Suppose we are interested in undoing the effect of the AA filter.  The image coming through the lens is focussed on the plane of the sensor, then the AA filter acts on the image in a manner similar to a Gaussian blur in Photoshop (though with a different blur profile).  The idea of deconvolution sharpening is that mathematically, if one knows the blur profile, one can reverse engineer to a reasonable approximation what the image was before it went through the AA filter.  The same idea works for many other kinds of image degrading phenomena, from misfocus to motion blur, to lens aberrations, etc.  The trick is that each different kind of blur has its own blur profile, ideally one would want to use the one specific to the image flaw one is trying to remove.  But practically that isn't possible, so typically one tries to use a generic blur profile and hope that that does a reasonably good job.  Another issue is that the method, like any sharpening method, can amplify noise, and generate haloes, and so one has to modify it to suppress noise enhancement and haloes.

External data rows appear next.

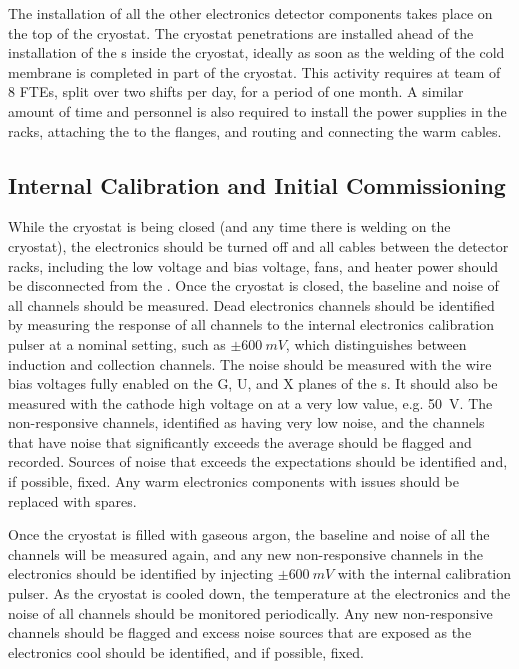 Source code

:The installation of all the other  electronics detector components
takes place on the top of the cryostat. The cryostat penetrations are installed
ahead of the installation of the s inside the cryostat, ideally as
soon as the welding of the cold membrane is completed in part of the cryostat. 
This activity requires at team of 8 FTEs, split over two shifts per day, for a 
period of one month. A similar amount of time and personnel is also required
to install the power supplies in the racks, attaching the  to
the  flanges, and routing and connecting the warm cables.

\subsection{Internal Calibration and Initial Commissioning}
\label{sec:fdsp-tpcelec-integration-calib}

While the cryostat is being closed (and any time there is welding 
on the cryostat), the electronics should be turned off and all 
cables between the detector racks, including the low voltage
and bias voltage, fans, and heater power should be disconnected 
from the . Once the cryostat is closed, the baseline 
and noise of all channels should be measured. Dead electronics channels 
should be identified by measuring the response of all channels to 
the internal electronics calibration pulser at a nominal setting, 
such as $\pm\SI{600}{mV}$, which distinguishes between induction 
and collection channels. The noise should be measured with the wire bias 
voltages fully enabled on the G, U, and X planes of the s. 
It should also be measured with the cathode high voltage on at a very 
low value, e.g. \SI{50}{V}. The non-responsive channels, identified
as having very low noise, and the channels that have noise that 
significantly exceeds the average should be flagged and recorded.
Sources of noise that exceeds the expectations should be identified
and, if possible, fixed. Any warm electronics components with
issues should be replaced with spares.

Once the cryostat is filled with gaseous
argon, the baseline and noise of all the channels will be measured
again, and any new non-responsive channels in the electronics 
should be identified by injecting $\pm\SI{600}{mV}$ with the 
internal calibration pulser. As the cryostat is cooled down, the 
temperature at the electronics and the noise of all channels should 
be monitored periodically. Any new non-responsive channels should 
be flagged and excess noise sources that are exposed as the 
electronics cool should be identified, and if possible, fixed.

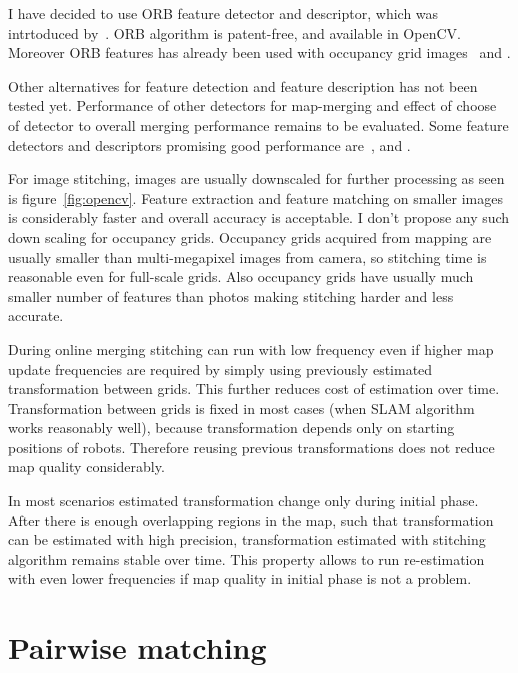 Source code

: I have decided to use \gls{ORB} feature detector and descriptor, which was intrtoduced by~\cite{Rublee2011}. \gls{ORB} algorithm is patent-free, and available in \gls{OpenCV}. Moreover \gls{ORB} features has already been used with occupancy grid images~\cite{MapstitchROS} and \cite{Andre2014}.

Other alternatives for feature detection and feature description has not been tested yet. Performance of other detectors for map-merging and effect of choose of detector to overall merging performance remains to be evaluated. Some feature detectors and descriptors promising good performance are~\cite{Alahi2012}, \cite{alcantarilla2011fast} and \cite{calonder2010brief}.

For image stitching, images are usually downscaled for further processing as seen is figure~\ref{fig:opencv}. Feature extraction and feature matching on smaller images is considerably faster and overall accuracy is acceptable. I don't propose any such down scaling for occupancy grids. Occupancy grids acquired from mapping are usually smaller than multi-megapixel images from camera, so stitching time is reasonable even for full-scale grids. Also occupancy grids have usually much smaller number of features than photos making stitching harder and less accurate.

During online merging stitching can run with low frequency even if higher map update frequencies are required by simply using previously estimated transformation between grids. This further reduces cost of estimation over time. Transformation between grids is fixed in most cases (when \gls{SLAM} algorithm works reasonably well), because transformation depends only on starting positions of robots. Therefore reusing previous transformations does not reduce map quality considerably.

In most scenarios estimated transformation change only during initial phase. After there is enough overlapping regions in the map, such that transformation can be estimated with high precision, transformation estimated with stitching algorithm remains stable over time. This property allows to run re-estimation with even lower frequencies if map quality in initial phase is not a problem.


\section{Pairwise matching} %
\label{sec:pairwisematching}

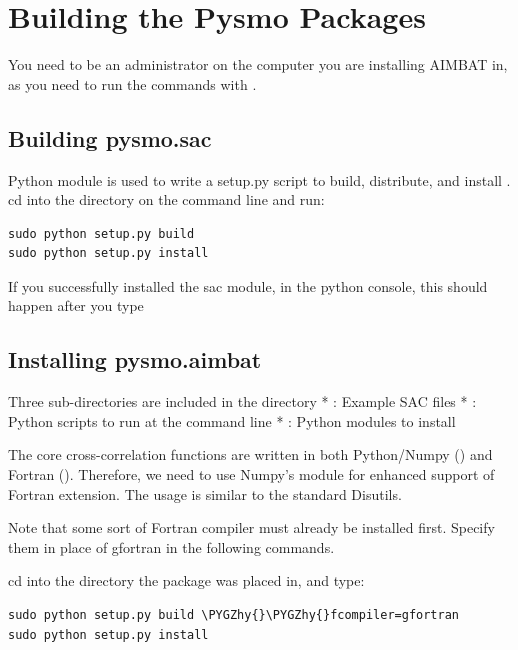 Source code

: \documentclass[letterpaper,10pt,english]{sphinxmanual}
\def\PYGZhy{\char`\-}
\begin{document}
\section{Building the Pysmo Packages}
\label{docfiles/install_aimbat:building-the-pysmo-packages}
You need to be an administrator on the computer you are installing AIMBAT in, as you need to run the commands with .


\subsection{Building pysmo.sac}
\label{docfiles/install_aimbat:building-pysmo-sac}
Python module  is used to write a setup.py script to build, distribute, and install . cd into the  directory on the command line and run:

\begin{Verbatim}[commandchars=\\\{\}]
sudo python setup.py build
sudo python setup.py install
\end{Verbatim}

If you successfully installed the sac module, in the python console, this should happen after you type 


\subsection{Installing pysmo.aimbat}
\label{docfiles/install_aimbat:installing-pysmo-aimbat}
Three sub-directories are included in the  directory
* : Example SAC files
* : Python scripts to run at the command line
* : Python modules to install

The core cross-correlation functions are written in both Python/Numpy () and Fortran (). Therefore, we need to use Numpy’s  module for enhanced support of Fortran extension. The usage is similar to the standard Disutils.

Note that some sort of Fortran compiler must already be installed first. Specify them in place of gfortran in the following commands.

cd into the directory the  package was placed in, and type:

\begin{Verbatim}[commandchars=\\\{\}]
sudo python setup.py build \PYGZhy{}\PYGZhy{}fcompiler=gfortran
sudo python setup.py install
\end{Verbatim}
\end{document}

For the more technically inclined, a more detailed explanation is that a good way to think about imaging components is in terms of spatial frequencies; for instance, MTF's are multiplicative -- for a fixed spatial frequency, the MTF of the entire optical chain is the product of the MTF's of the individual components.  So if the component doing the blurring has a blur profile B(f) for as a function of spatial frequency f, and the image has spatial frequency content I(f) at the point it reaches this component, then the image after passing through that component is I'(f)=I(f)*B(f).  Thus, if one knows the blur profile B(f), one can recover the unblurred image by dividing: I(f)=I'(f)/B(f).  The problem comes that B(f) can be small at high frequencies, since it is a low pass filter that is removing these frequencies from the image.  Dividing by a small number is inherently numerically unstable, and so choosing the wrong blur profile, or having a bit of noise in the image, all those inaccuracies get amplified by the method.  So in practice one includes a bit of damping at high frequency (quite similar to the 'radius' setting in USM) to keep the algorithm from going too far astray.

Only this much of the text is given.